=== TASK DETAILS ===
Copy all entries without alteration and skip the pictures they hold.

START DATA LISTING

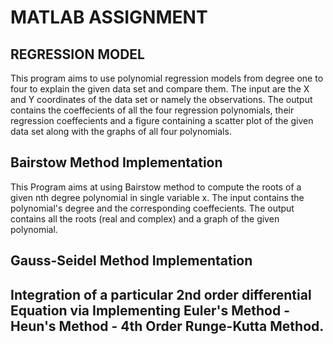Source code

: # MATLAB ASSIGNMENT
## REGRESSION  MODEL

This program aims to use polynomial regression models from degree  one to four to explain the given data set and  compare them.
The input are the X and Y coordinates of the data set or namely the observations. 
The output contains the coeffecients of all the four regression polynomials, their regression coeffecients and a figure containing 
a scatter plot of the given data set along with the graphs of all four polynomials.

## Bairstow Method Implementation

This Program aims at using Bairstow method to compute the roots of a given nth degree polynomial in single variable x.
The input contains the polynomial's degree and the corresponding coeffecients.
The output contains all the roots (real and complex) and a  graph of the given polynomial.

## Gauss-Seidel Method Implementation



## Integration of a particular 2nd order differential Equation via Implementing Euler's Method - Heun's Method - 4th Order Runge-Kutta Method.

END DATA LISTING

=== TASK RESPONSE ===
Source code

: # MATLAB ASSIGNMENT
## REGRESSION  MODEL

This program aims to use polynomial regression models from degree  one to four to explain the given data set and  compare them.
The input are the X and Y coordinates of the data set or namely the observations. 
The output contains the coeffecients of all the four regression polynomials, their regression coeffecients and a figure containing 
a scatter plot of the given data set along with the graphs of all four polynomials.

## Bairstow Method Implementation

This Program aims at using Bairstow method to compute the roots of a given nth degree polynomial in single variable x.
The input contains the polynomial's degree and the corresponding coeffecients.
The output contains all the roots (real and complex) and a  graph of the given polynomial.

## Gauss-Seidel Method Implementation



## Integration of a particular 2nd order differential Equation via Implementing Euler's Method - Heun's Method - 4th Order Runge-Kutta Method.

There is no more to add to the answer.